Bug Bounty Program

Liquid Web continuously seeks to protect its hosting environment and offer the best service to its customers. We offer a bounty for reporting security vulnerabilities that substantially impact the integrity and confidentiality of user data in our hosting environment. To be eligible for the bounty, you must be the first to report and use the process outlined below. Liquid Web, in its sole discretion, shall determine whether or not to pay a reward and the amount of the reward.

If you believe you have found security vulnerability in Liquid Web’s hosting environment, please notify us at bugbounty@liquidweb.com and include detailed information as guided by the bulleted list below. When reporting, please respect our customers’ privacy and data.

  • The type of security vulnerability.
  • The product, control panel, or infrastructure that contains the security vulnerability.
  • The impact of the security vulnerability.
  • Step-by-step instructions to reproduce the issue.
  • Impact of the security vulnerability including how it can be exploited.
  • Mitigation of the vulnerability if available.

Once submitted, we will contact you to confirm receipt of your report.
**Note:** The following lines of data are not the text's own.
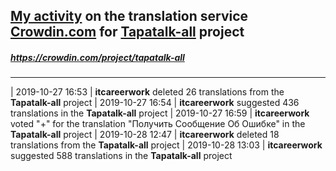 ## [My activity](https://crowdin.com/profile/itcareerwork/activity "My profile") on the translation service [Crowdin.com](https://crowdin.com "crowdin.com") for [Tapatalk-all](https://crowdin.com/project/tapatalk-all "Tapatalk-all Crowdin") project
##### <https://crowdin.com/project/tapatalk-all>
***
| 2019-10-27 16:53 | **itcareerwork** deleted 26 translations from the **Tapatalk-all** project
| 2019-10-27 16:54 | **itcareerwork** suggested 436 translations in the **Tapatalk-all** project
| 2019-10-27 16:59 | **itcareerwork** voted "+" for the translation "Получить Сообщение Об Ошибке" in the **Tapatalk-all** project
| 2019-10-28 12:47 | **itcareerwork** deleted 18 translations from the **Tapatalk-all** project
| 2019-10-28 13:03 | **itcareerwork** suggested 588 translations in the **Tapatalk-all** project
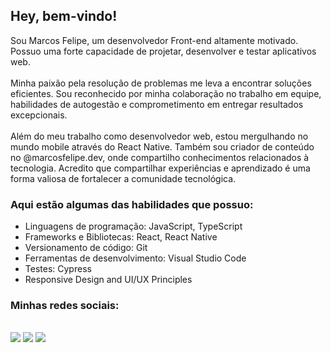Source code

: <h2 align="left">Hey, bem-vindo!</h2>

Sou Marcos Felipe, um desenvolvedor Front-end altamente motivado. Possuo uma forte capacidade de projetar, desenvolver e testar aplicativos web.
<br><br>
Minha paixão pela resolução de problemas me leva a encontrar soluções eficientes. Sou reconhecido por minha colaboração no trabalho em equipe, habilidades de autogestão e comprometimento em entregar resultados excepcionais.
<br><br>
Além do meu trabalho como desenvolvedor web, estou mergulhando no mundo mobile através do React Native. Também sou criador de conteúdo no @marcosfelipe.dev, onde compartilho conhecimentos relacionados à tecnologia. Acredito que compartilhar experiências e aprendizado é uma forma valiosa de fortalecer a comunidade tecnológica.


### Aqui estão algumas das habilidades que possuo:

- Linguagens de programação: JavaScript, TypeScript<br>
- Frameworks e Bibliotecas: React, React Native<br>
- Versionamento de código: Git<br>
- Ferramentas de desenvolvimento: Visual Studio Code<br>
- Testes: Cypress<br>
- Responsive Design and UI/UX Principles<br>

### Minhas redes sociais:

<div align="left" style="display: inline_block"><br>
<a href="https://instagram.com/marcosfelipe.dev" target="_blank"><img src="https://img.shields.io/badge/-Instagram-E4405F?style=for-the-badge&logo=instagram&logoColor=white" target="_blank"></a>
<a href = "mailto:mfsr021@gmail.com"><img src="https://img.shields.io/badge/Gmail-333333?style=for-the-badge&logo=gmail&logoColor=white" target="_blank"></a>
<a href = "https://www.linkedin.com/in/marcosfelipe01" target="_blank"><img src="https://img.shields.io/badge/-LinkedIn-%230077B5?style=for-the-badge&logo=linkedin&logoColor=white" target="_blank">
</div>  

<!--![Java](https://img.shields.io/badge/Java-ED8B00?style=for-the-badge&logo=java&logoColor=white)
![delphi](https://img.shields.io/badge/Delphi-B22222?style=for-the-badge&logo=delphi&logoColor=white)
![spring-boot](https://img.shields.io/badge/springboot-6db33f?style=for-the-badge&logo=spring&logoColor=white)
![postgresql](https://img.shields.io/badge/PostgreSQL-316192?style=for-the-badge&logo=postgresql&logoColor=white) <br>
![git](https://img.shields.io/badge/Git-F05032?style=for-the-badge&logo=git&logoColor=white)
![mongodb](https://img.shields.io/badge/MongoDB-4EA94B?style=for-the-badge&logo=mongodb&logoColor=white)
![css](https://img.shields.io/badge/CSS3-1572B6?style=for-the-badge&logo=css3&logoColor=white)
![html](https://img.shields.io/badge/HTML5-E34F26?style=for-the-badge&logo=html5&logoColor=white)-->

<!--![Snake animation](https://github.com/marcosf01/marcosf01/blob/output/github-contribution-grid-snake.svg)-->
As we investigate the security vulnerability, we may also ask you for additional information. If you do not receive a response from us within 72 hours, please follow up to ensure we received your report.

Currently the following environments are considered in-scope.

  • liquidweb.com
  • www.liquidweb.com
  • api.liquidweb.com
  • cart.liquidweb.com
  • manage.liquidweb.com
  • login.liquidweb.com
  • *.ithemes.liquidweb.com
  • liquidweb mail servers (except *.liquidweb.services)
  • ns.liquidweb.com
  • ns1.liquidweb.com
  • Liquid Web’s Managed WordPress environment

Please note that at this time, these following items are not considered in-scope unless our implementation has resulted in data leakage or account takeover.

  • Third-party software such as Salesforce, Live Chat, or WordPress
  • Configuration and best practices such as SPF/DMARC, CORS, security headers, or insecure SSL/TLS ciphers
  • Denial of Service
  • Information disclosure such as file path, unless it can lead to sensitive info
  • Clickjacking that does not exist in our in-scope web pages
  • Email and account policies such as reset method and password complexity
  • Theoretical XSS or Self-XSS attacks without evidence of exploitability, such as input being reflected in response

Please contact us if you are unsure of the environment you are testing is in-scope, or anything that you find worth mentioning.

During the investigation into the security vulnerability, we ask that you maintain full confidentiality of the issues and not publicly discuss, imply, or hint at the existence of such vulnerability. Failure to maintain confidentiality will disqualify you from receiving any bounty and disqualify you from future submissions under this program.

Under no circumstances should your testing and reporting of a security vulnerability affect the availability of Liquid Web’s services, violate Liquid Web’s Terms of Service, or disrupt or compromise any data that is not your own. To be eligible for the program, you must not: (i) be a resident of or file a submission from a country against which the United States has issued export sanctions or other trade restrictions (e.g. Cuba, Iran, North Korea, Sudan and Syria), (ii) be employed by Liquid Web, or (iii) be an immediate family member of a person employed by Liquid Web.

We reserve the right to modify the terms of or cancel the program at any time. In addition, this program is void where prohibited by law.